He's literally the only player on the roster whose success is worth being excited about for more than five seconds.
He's literally the only player on the roster whose success is worth being excited about for more than five seconds.

Last year around this time, the Orioles were playing the Rays and it seemed like there was a vocal minority on this site who were rooting for the Rays because it would mean the Rays would keep the Red Sox out of the postseason, and also that the Orioles would get a better draft pick. We are at that point again. The surging Rays are clawing back up to the level of the wild card, on which Boston, losers of five straight, have lost a stranglehold.
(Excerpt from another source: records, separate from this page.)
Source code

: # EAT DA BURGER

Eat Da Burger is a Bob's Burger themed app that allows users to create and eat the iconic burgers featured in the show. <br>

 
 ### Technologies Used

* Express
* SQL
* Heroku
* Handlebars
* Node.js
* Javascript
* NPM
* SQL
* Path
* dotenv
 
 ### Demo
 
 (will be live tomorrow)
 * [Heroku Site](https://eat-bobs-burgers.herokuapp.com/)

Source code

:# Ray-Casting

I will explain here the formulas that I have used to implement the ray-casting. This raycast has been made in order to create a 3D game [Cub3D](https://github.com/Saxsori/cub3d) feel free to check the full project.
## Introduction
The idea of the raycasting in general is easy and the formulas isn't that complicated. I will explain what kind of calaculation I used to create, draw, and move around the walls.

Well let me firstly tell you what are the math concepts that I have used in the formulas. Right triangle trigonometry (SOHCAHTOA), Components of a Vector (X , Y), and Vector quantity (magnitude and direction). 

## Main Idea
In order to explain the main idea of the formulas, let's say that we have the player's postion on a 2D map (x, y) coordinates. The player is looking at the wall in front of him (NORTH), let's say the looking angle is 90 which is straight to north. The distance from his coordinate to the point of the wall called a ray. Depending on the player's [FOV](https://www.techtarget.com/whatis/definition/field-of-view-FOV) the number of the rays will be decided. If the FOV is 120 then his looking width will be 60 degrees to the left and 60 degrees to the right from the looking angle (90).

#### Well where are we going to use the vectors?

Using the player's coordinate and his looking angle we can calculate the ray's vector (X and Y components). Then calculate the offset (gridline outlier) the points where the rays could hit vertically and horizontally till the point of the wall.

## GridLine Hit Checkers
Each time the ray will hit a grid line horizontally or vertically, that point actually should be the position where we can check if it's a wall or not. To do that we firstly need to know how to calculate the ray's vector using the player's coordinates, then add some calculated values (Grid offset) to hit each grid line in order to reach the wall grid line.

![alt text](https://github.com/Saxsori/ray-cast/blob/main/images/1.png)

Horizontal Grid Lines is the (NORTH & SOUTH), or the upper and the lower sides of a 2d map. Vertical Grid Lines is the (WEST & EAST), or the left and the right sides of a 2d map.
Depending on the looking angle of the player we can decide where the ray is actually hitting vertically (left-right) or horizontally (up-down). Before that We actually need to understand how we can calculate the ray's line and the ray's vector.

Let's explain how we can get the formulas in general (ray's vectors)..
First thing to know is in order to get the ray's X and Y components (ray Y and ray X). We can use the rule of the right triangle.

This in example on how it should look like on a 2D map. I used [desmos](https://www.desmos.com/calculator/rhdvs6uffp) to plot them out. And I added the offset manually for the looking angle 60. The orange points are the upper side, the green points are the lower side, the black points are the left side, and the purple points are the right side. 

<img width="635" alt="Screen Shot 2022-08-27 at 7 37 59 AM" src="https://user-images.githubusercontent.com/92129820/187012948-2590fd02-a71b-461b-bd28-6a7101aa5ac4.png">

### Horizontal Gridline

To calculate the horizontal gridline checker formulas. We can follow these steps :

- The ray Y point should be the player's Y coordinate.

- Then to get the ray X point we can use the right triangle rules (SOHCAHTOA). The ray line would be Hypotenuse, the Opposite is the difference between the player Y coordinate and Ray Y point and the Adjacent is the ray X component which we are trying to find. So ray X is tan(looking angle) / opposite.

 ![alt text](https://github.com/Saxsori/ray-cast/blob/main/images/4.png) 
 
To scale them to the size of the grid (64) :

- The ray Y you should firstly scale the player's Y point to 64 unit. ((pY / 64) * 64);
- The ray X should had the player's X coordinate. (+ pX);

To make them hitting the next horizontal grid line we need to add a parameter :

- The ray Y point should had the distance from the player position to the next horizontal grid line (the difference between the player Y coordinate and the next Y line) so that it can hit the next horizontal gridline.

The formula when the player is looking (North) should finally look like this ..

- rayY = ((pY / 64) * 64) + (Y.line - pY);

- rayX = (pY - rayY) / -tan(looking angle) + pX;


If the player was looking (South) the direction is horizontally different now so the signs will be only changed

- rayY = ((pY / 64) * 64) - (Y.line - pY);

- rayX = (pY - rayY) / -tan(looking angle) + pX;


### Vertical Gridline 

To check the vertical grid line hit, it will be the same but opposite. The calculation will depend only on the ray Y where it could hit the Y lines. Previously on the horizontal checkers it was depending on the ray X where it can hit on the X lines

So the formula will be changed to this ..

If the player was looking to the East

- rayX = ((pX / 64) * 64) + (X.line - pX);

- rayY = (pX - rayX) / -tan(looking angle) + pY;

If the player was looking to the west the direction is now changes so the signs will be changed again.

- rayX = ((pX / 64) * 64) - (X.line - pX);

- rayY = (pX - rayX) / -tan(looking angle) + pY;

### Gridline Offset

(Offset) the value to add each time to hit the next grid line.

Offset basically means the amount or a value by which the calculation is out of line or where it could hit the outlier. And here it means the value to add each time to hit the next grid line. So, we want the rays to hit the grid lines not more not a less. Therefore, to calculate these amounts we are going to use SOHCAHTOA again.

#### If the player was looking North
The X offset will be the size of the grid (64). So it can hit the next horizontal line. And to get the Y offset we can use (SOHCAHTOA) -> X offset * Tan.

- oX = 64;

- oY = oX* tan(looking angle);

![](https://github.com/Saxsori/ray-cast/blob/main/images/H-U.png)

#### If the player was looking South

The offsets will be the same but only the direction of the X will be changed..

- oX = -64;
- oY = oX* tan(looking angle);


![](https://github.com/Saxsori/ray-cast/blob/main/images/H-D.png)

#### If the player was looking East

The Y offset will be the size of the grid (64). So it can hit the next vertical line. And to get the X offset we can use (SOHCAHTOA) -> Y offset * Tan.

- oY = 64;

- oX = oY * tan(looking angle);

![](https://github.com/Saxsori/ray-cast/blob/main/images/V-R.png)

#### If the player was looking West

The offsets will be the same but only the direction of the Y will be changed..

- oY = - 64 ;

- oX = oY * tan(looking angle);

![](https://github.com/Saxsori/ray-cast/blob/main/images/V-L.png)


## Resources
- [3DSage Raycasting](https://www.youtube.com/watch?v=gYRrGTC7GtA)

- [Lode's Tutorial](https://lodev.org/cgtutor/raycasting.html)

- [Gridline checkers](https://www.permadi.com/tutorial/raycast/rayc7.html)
The Rays are still 3.5 games back of the wild card.

Well, the draft pick thing worked out alright since the O's got Dylan Bundy, and no one should worry about next year's draft because a lot of the people who would know these things are talking about how next year's will be a weak draft. So I don't even want to hear it. And you know what? The Rays don't need you or me to root for them to get the wild card. They're going to do it or they won't, and if they miss the playoffs and think, "Man, we shouldn't have lost so many games to the Orioles," I'm not going to shed any tears. This is the team that had to give away 20,000 tickets just to have a sell-out one day after clinching a playoff spot. I don't want to hear it about the Rays.
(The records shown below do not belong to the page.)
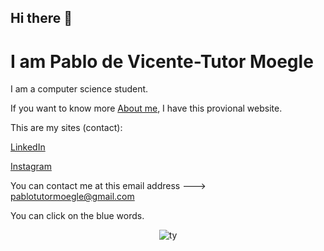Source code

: ## Hi there 👋

# I am Pablo de Vicente-Tutor Moegle

I am a computer science student.

If you want to know more [About me](https://pablotutormoegle.github.io/aboutMe), I have this provional website.

This are my sites (contact):

[LinkedIn](https://www.linkedin.com/in/pablo-tutor-moegle/)

[Instagram](https://www.instagram.com/pablo_dev_tutor/)

You can contact me at this email address ---> pablotutormoegle@gmail.com

You can click on the blue words.

<div align="center"> 
<img href="https://github.com/PabloTutorMoegle/PabloTutorMoegle/assets/102219711/f3c2a54a-8ee7-443d-b078-8fa5fa2d0a0c" alt="ty" widht="500" />
</div>

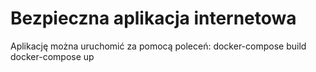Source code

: # Bezpieczna aplikacja internetowa

Aplikację można uruchomić za pomocą poleceń:
docker-compose build
docker-compose up
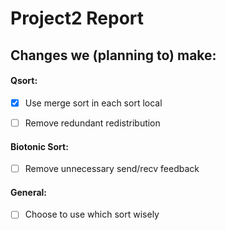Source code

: # Project2 Report

## Changes we (planning to) make:
#### Qsort:

- [x] Use merge sort in each sort local

- [ ] Remove redundant redistribution

#### Biotonic Sort:

- [ ] Remove unnecessary send/recv feedback

#### General:
- [ ] Choose to use which sort wisely
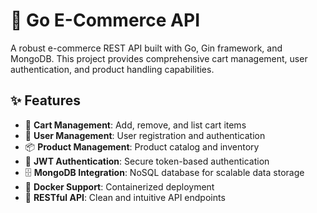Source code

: # 🛒 Go E-Commerce API

A robust e-commerce REST API built with Go, Gin framework, and MongoDB. This project provides comprehensive cart management, user authentication, and product handling capabilities.

## ✨ Features

- 🛒 **Cart Management**: Add, remove, and list cart items
- 👤 **User Management**: User registration and authentication
- 📦 **Product Management**: Product catalog and inventory
- 🔐 **JWT Authentication**: Secure token-based authentication
- 🗄️ **MongoDB Integration**: NoSQL database for scalable data storage
- 🐳 **Docker Support**: Containerized deployment
- 🚀 **RESTful API**: Clean and intuitive API endpoints
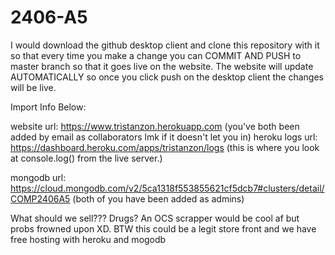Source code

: # 2406-A5



I would download the github desktop client and clone this repository with it so that every time you make a change you can COMMIT AND PUSH to master branch so that it goes live on the website. The website will update AUTOMATICALLY so once you click push on the desktop client the changes will be live.


Import Info Below:

website url: https://www.tristanzon.herokuapp.com (you've both been added by email as collaborators lmk if it doesn't let you in)
heroku logs url: https://dashboard.heroku.com/apps/tristanzon/logs (this is where you look at console.log() from the live server.)

mongodb url: https://cloud.mongodb.com/v2/5ca1318f553855621cf5dcb7#clusters/detail/COMP2406A5 (both of you have been added as admins)


What should we sell??? Drugs? An OCS scrapper would be cool af but probs frowned upon XD. BTW this could be a legit store front and we have free hosting with heroku and mogodb
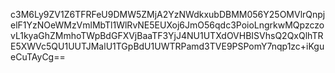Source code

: c3M6Ly9ZV1Z6TFRFeU9DMW5ZMjA2YzNWdkxubDBMM056Y25OMVlrQnpjelF1YzNOeWMzVmlMbTl1WlRvNE5EUXoj6JmO56qdc3PoioLngrkwMQpzczovL1kyaGhZMmhoTWpBdGFXVjBaaTF3YjJ4NU1UTXdOVHBISVhsQ2QxQlhTRE5XWVc5QU1UUTJMalU1TGpBdU1UWTRPamd3TVE9PSPomY7nqp1zc+iKgueCuTAyCg==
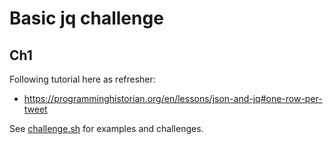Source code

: # Basic jq challenge

## Ch1

Following tutorial here as refresher:
- https://programminghistorian.org/en/lessons/json-and-jq#one-row-per-tweet


See [challenge.sh](challenges.sh) for examples and challenges.
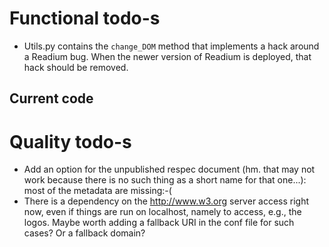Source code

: # Functional todo-s

* Utils.py contains the `change_DOM` method that implements a hack around a Readium bug. When the newer version of Readium is deployed, that hack should be removed.

## Current code


# Quality todo-s

* Add an option for the unpublished respec document (hm. that may not work because there is no such thing as a short name for that one...): most of the metadata are missing:-(
* There is a dependency on the http://www.w3.org server access right now, even if things are run on localhost, namely to access, e.g., the logos. Maybe worth adding a fallback URI in the conf file for such cases? Or a fallback domain?


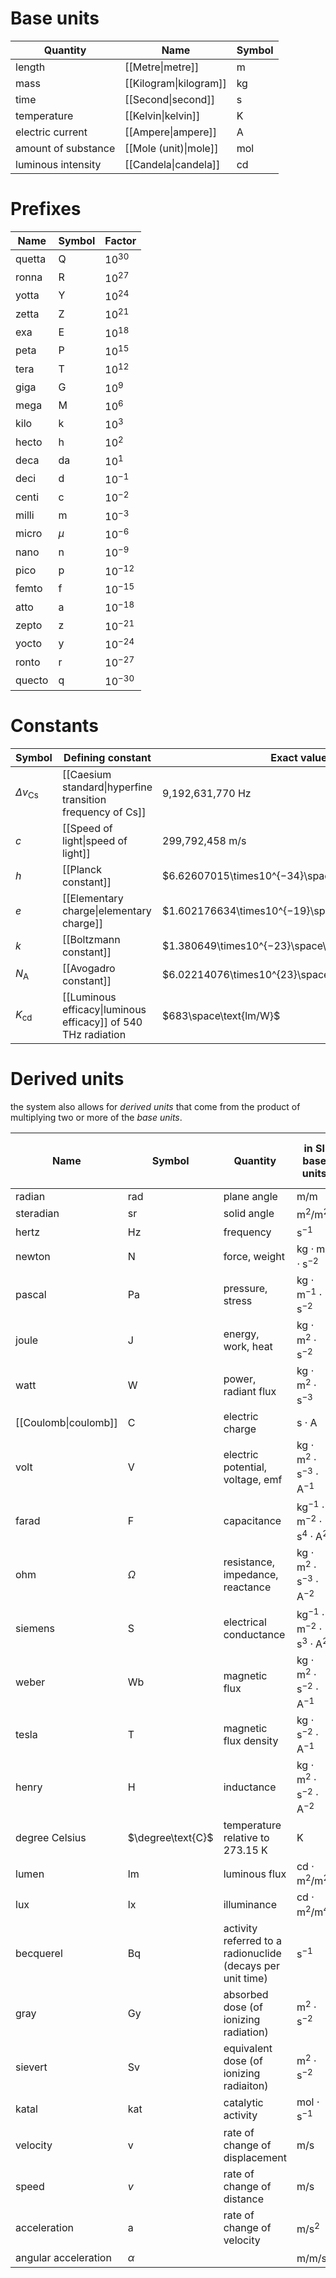 
# Base units
| Quantity | Name | Symbol |
| ---- | ---- | ---- |
| length | [[Metre\|metre]] | $\text{m}$ |
| mass | [[Kilogram\|kilogram]] | $\text{kg}$ |
| time | [[Second\|second]] | $\text{s}$ |
| temperature | [[Kelvin\|kelvin]] | $\text{K}$ |
| electric current | [[Ampere\|ampere]] | $\text{A}$ |
| amount of substance | [[Mole (unit)\|mole]] | $\text{mol}$ |
| luminous intensity | [[Candela\|candela]] | $\text{cd}$ |
# Prefixes
| Name | Symbol | Factor |
| ---- | ---- | ---- |
| quetta | $\text{Q}$ | $10^{30}$ |
| ronna | $\text{R}$ | $10^{27}$ |
| yotta | $\text{Y}$ | $10^{24}$ |
| zetta | $\text{Z}$ | $10^{21}$ |
| exa | $\text{E}$ | $10^{18}$ |
| peta | $\text{P}$ | $10^{15}$ |
| tera | $\text{T}$ | $10^{12}$ |
| giga | $\text{G}$ | $10^{9}$ |
| mega | $\text{M}$ | $10^{6}$ |
| kilo | $\text{k}$ | $10^{3}$ |
| hecto | $\text{h}$ | $10^{2}$ |
| deca | $\text{da}$ | $10^{1}$ |
| deci | $\text{d}$ | $10^{-1}$ |
| centi | $\text{c}$ | $10^{-2}$ |
| milli | $\text{m}$ | $10^{-3}$ |
| micro | $\mu$ | $10^{-6}$ |
| nano | $\text{n}$ | $10^{-9}$ |
| pico | $\text{p}$ | $10^{-12}$ |
| femto | $\text{f}$ | $10^{-15}$ |
| atto | $\text{a}$ | $10^{-18}$ |
| zepto | $\text{z}$ | $10^{-21}$ |
| yocto | $\text{y}$ | $10^{-24}$ |
| ronto | $\text{r}$ | $10^{-27}$ |
| quecto | $\text{q}$ | $10^{-30}$ |
# Constants
| Symbol | Defining constant | Exact value |
| ---- | ---- | ---- |
| $\Delta v_{\text{Cs}}$ | [[Caesium standard\|hyperfine transition frequency of Cs]] | 9,192,631,770 Hz |
| $c$ | [[Speed of light\|speed of light]] | 299,792,458 m/s |
| $h$ | [[Planck constant]] | $6.62607015\times10^{−34}\space\text{J}\cdot\text{s}$ |
| $e$ | [[Elementary charge\|elementary charge]] | $1.602176634\times10^{−19}\space\text{C}$ |
| $k$ | [[Boltzmann constant]] | $1.380649\times10^{−23}\space\text{J/K}$ |
| $N_\text{A}$ | [[Avogadro constant]] | $6.02214076\times10^{23}\space\text{mol}^{-1}$ |
| $K_\text{cd}$ | [[Luminous efficacy\|luminous efficacy]] of 540 THz radiation | $683\space\text{lm/W}$ |
# Derived units

the system also allows for *derived units* that come from the product of multiplying two or more of the *base units*.

| Name | Symbol | Quantity | in SI base units | in other SI units |
| ---- | ---- | ---- | ---- | ---- |
| radian | $\text{rad}$ | plane angle | $\text{m}/\text{m}$ | 1 |
| steradian | $\text{sr}$ | solid angle | $\text{m}^2/\text{m}^2$ | 1 |
| hertz | $\text{Hz}$ | frequency | $\text{s}^{-1}$ |  |
| newton | $\text{N}$ | force, weight | $\text{kg}\cdot\text{m}\cdot\text{s}^{-2}$ |  |
| pascal | $\text{Pa}$ | pressure, stress | $\text{kg}\cdot\text{m}^{-1}\cdot\text{s}^{-2}$ |  |
| joule | $\text{J}$ | energy, work, heat | $\text{kg}\cdot\text{m}^{2}\cdot\text{s}^{-2}$ |  |
| watt | $\text{W}$ | power, radiant flux | $\text{kg}\cdot\text{m}^{2}\cdot\text{s}^{-3}$ |  |
| [[Coulomb\|coulomb]] | $\text{C}$ | electric charge | $\text{s}\cdot\text{A}$ |  |
| volt | $\text{V}$ | electric potential, voltage, emf | $\text{kg}\cdot\text{m}^{2}\cdot\text{s}^{-3}\cdot\text{A}^{-1}$ |  |
| farad | $\text{F}$ | capacitance | $\text{kg}^{-1}\cdot\text{m}^{-2}\cdot\text{s}^{4}\cdot\text{A}^{2}$ |  |
| ohm | $\Omega$ | resistance, impedance, reactance | $\text{kg}\cdot\text{m}^{2}\cdot\text{s}^{-3}\cdot\text{A}^{-2}$ |  |
| siemens | $\text{S}$ | electrical conductance | $\text{kg}^{-1}\cdot\text{m}^{-2}\cdot\text{s}^{3}\cdot\text{A}^{2}$ |  |
| weber | $\text{Wb}$ | magnetic flux | $\text{kg}\cdot\text{m}^{2}\cdot\text{s}^{-2}\cdot\text{A}^{-1}$ |  |
| tesla | $\text{T}$ | magnetic flux density | $\text{kg}\cdot\text{s}^{-2}\cdot\text{A}^{-1}$ |  |
| henry | $\text{H}$ | inductance | $\text{kg}\cdot\text{m}^{2}\cdot\text{s}^{-2}\cdot\text{A}^{-2}$ |  |
| degree Celsius | $\degree\text{C}$ | temperature relative to $273.15\text{ K}$ | $\text{K}$ |  |
| lumen | $\text{lm}$ | luminous flux | $\text{cd}\cdot\text{m}^{2}/\text{m}^{2}$ |  |
| lux | $\text{lx}$ | illuminance | $\text{cd}\cdot\text{m}^{2}/\text{m}^{4}$ |  |
| becquerel | $\text{Bq}$ | activity referred to a radionuclide (decays per unit time) | $\text{s}^{-1}$ |  |
| gray | $\text{Gy}$ | absorbed dose (of ionizing radiation) | $\text{m}^{2}\cdot\text{s}^{-2}$ |  |
| sievert | $\text{Sv}$ | equivalent dose (of ionizing radiaiton) | $\text{m}^{2}\cdot\text{s}^{-2}$ |  |
| katal | $\text{kat}$ | catalytic activity | $\text{mol}\cdot\text{s}^{-1}$ |  |
| velocity | $\text{v}$ | rate of change of displacement | $\text{m}/\text{s}$ |  |
| speed | $v$ | rate of change of distance | $\text{m}/\text{s}$ |  |
| acceleration | $\text{a}$ | rate of change of velocity | $\text{m}/\text{s}^2$ |  |
| angular acceleration | $\alpha$ |  | $\text{m}/\text{m}/\text{s}^{2}$ | $\text{rad}/\text{s}^{2}$ |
Only, as an Orioles fan, what am I supposed to root for at this point? Am I supposed to get excited about Matt Angle and Kyle Hudson starting, like one of these guys is going to go on a tear and suddenly it'll be like, "Hooray! We found our fourth outfielder for next season!" Or even worse, our starting left fielder? Should I root for Chris Davis to hit 20 bombs in the last 15 games so that we can pretend he's some kind of long-term solution at third base, or first base? I can appreciate the temptation to root for none of these players to do well because the reality is that we need the new incoming front office regime to realize that the Orioles have no long-term above-average players at their position except for maybe Matt Wieters at catcher. And when I'm depressed about the Orioles, like right now, I remember that Wieters is improving every year, which means he'll be the player we always wanted him to be in something like 2015, just in time for him to become a free agent.

Here's one player whose success we can get excited about: Zach Britton. He's starting tonight. Coming into the AL East as a rookie, battling shoulder inflammation for several starts before hitting the DL, and he's ended up throwing 133 big league innings with a 4.33 ERA. That's not great, but it's better than any of his other young gun compatriots can say. Have at them, Zach. Their team sucks a whole lot less than ours, but you suck a whole lot less than the rest of the team, so it's more or less even.